AS THE DAYS passed, the question of how I was going to acquit myself at the next soirée grew rapidly from a faint unease to a consuming preoccupation that soon formed the single focus of my life. Theoretically it still would have been possible to own up to my lack of material and back down, but as I have often felt when faced with a choice between a healthy and a harmful course of action, I had the distinct sensation of the harm having already been done, without my conscious consent or even participation, so that the apparent choice was in fact no choice at all. At any rate, the thought of making a clean breast of things, disgracing myself before my mother and looking foolish in front of her friends barely crossed my mind. With the same odd mixture of submissiveness and furtive ambition, I lay awake at nights, next to my sleeping brother, racking my brains for a solution. I had tried the most rational thing: to sit down and write. But it had become painfully clear to me that whatever faculties of imagination and verbal ingenuity were required to bring something even remotely coherent, let alone interesting, into existence on a blank page, I was entirely devoid of them. The feeling I’d had as I sat at my table trying to coax words out of myself was more than simply one of impotence; it was a kind of vast, inverted potency: the sheer inert mass of blankness that I had attempted to breach reverberating violently back through me, as though I had tried to smash through a steel door with my fist. I soon gave up.

It was on a morning a few days before the soirée that my anxiety, roused by now to a condition in which it actually functioned as a kind of substitute imagination, formed the first in what turned out to be a long series of dubious solutions, each of which immediately raised new and more serious problems.

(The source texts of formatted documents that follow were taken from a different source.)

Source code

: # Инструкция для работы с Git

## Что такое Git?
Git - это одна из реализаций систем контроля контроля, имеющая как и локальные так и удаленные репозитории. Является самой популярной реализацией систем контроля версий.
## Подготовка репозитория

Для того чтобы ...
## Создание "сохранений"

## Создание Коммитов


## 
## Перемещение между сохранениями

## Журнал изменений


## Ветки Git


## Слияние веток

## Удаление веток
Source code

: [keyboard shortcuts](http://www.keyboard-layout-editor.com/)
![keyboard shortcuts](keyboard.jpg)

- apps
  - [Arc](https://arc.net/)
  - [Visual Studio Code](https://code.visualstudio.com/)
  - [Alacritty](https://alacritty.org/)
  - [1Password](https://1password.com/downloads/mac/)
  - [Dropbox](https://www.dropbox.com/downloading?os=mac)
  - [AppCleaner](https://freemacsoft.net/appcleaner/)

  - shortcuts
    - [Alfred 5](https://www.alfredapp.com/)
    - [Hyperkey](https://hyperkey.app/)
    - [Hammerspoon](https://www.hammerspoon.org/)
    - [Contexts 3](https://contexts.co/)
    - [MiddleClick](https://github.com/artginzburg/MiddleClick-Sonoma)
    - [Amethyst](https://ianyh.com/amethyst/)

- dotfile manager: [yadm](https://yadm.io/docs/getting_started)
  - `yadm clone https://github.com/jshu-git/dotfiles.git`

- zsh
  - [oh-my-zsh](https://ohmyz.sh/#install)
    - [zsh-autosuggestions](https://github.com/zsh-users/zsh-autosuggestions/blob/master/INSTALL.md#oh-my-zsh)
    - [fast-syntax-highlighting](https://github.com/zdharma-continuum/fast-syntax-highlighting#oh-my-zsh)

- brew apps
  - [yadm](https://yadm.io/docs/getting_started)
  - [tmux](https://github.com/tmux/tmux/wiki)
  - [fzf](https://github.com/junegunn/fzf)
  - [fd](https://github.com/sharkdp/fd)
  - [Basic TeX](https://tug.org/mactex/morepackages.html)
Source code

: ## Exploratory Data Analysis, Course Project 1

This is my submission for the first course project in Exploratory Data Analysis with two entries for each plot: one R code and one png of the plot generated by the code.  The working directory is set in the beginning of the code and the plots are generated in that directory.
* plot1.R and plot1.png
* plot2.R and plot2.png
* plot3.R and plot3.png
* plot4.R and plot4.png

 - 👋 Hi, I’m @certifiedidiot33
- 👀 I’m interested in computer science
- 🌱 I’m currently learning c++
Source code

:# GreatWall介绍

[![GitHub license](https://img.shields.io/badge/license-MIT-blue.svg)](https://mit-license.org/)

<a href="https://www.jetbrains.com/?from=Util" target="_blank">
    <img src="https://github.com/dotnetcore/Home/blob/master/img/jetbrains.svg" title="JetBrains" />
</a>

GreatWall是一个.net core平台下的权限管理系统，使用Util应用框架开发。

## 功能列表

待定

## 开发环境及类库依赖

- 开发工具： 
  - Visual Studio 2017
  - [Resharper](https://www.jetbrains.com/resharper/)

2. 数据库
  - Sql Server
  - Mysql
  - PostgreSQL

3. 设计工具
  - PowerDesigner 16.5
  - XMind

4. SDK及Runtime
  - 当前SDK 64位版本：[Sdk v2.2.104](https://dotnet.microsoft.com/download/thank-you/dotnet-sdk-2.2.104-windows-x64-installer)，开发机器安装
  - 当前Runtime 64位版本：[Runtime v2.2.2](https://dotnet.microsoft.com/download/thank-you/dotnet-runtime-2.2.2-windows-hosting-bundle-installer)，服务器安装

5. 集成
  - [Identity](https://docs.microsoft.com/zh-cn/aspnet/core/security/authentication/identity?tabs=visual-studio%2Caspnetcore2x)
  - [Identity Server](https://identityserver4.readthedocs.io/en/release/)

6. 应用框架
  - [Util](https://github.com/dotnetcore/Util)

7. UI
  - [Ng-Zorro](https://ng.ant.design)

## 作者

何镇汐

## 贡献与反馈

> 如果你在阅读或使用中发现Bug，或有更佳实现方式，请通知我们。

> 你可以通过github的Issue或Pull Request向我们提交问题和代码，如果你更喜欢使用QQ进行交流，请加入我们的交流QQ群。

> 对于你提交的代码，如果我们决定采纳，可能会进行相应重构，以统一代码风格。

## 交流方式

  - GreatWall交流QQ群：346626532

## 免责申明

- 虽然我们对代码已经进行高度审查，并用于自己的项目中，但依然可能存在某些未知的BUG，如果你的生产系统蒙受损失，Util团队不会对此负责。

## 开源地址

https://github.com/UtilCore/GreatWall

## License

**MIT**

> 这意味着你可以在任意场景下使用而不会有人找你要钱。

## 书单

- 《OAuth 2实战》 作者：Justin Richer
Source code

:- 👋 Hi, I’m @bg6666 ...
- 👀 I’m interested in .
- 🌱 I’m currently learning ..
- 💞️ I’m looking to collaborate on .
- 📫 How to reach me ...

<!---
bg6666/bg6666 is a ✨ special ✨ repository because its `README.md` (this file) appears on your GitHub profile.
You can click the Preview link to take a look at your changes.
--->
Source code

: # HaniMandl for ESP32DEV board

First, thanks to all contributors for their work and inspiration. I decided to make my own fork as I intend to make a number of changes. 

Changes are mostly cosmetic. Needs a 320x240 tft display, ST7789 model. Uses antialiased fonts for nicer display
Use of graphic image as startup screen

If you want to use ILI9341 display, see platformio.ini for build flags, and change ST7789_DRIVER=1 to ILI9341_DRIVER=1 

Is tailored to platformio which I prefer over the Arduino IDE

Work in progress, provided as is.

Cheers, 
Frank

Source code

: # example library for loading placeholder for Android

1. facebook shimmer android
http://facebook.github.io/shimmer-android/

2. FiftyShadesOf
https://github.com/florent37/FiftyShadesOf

As Kitty opened the larder in search of some jam for my mother’s toast, I happened to glimpse the double row of aquavit bottles at the back of the top shelf. Unreplenishable since my father’s fall from grace, these had now acquired the value of precious heirlooms, and my parents were extremely sparing in their use of them as bribes. From the sight of these bottles, my mind turned to Herr Brandt, and from him to the last expedition Otto and I had made to the basement, in search of the von Riesen linen. And suddenly I remembered those leather-bound volumes of World Poetry in Translation.

That afternoon, during the quiet hour after my return from school, when my parents were both out and Kitty was in her room enjoying a moment of leisure before preparing our dinner, I stole one of the little frosted-glass bottles from the larder and went downstairs to ask Brandt for the key to the storage room. He stared at me, so long, and with such vacant dullness, that for a moment I wondered if he now considered it so far beneath his dignity to acknowledge me that I had actually become invisible to him. But eventually he gave his weary sigh and got up to accompany me.

Doing my best to imitate my brother’s confident, worldly tone, I told him I could manage on my own, if he would just give me the key. I took out the aquavit bottle and nonchalantly offered it to him. ‘Here, this is for you. Compliments of the house.’ A glint of something approaching amusement appeared in his eye. My contemptible absurdity had apparently just sunk to new depths of preposterousness. He took the bottle with a disdainful shrug of his heavy, soft shoulders. I waited for him to give me the key, but he merely looked at the bottle, wiping the mist from the frosted glass with the pad of a thumb so fleshy and nail-bitten it looked like one of those pastries where the risen dough all but engulfs the dab of jelly at its centre.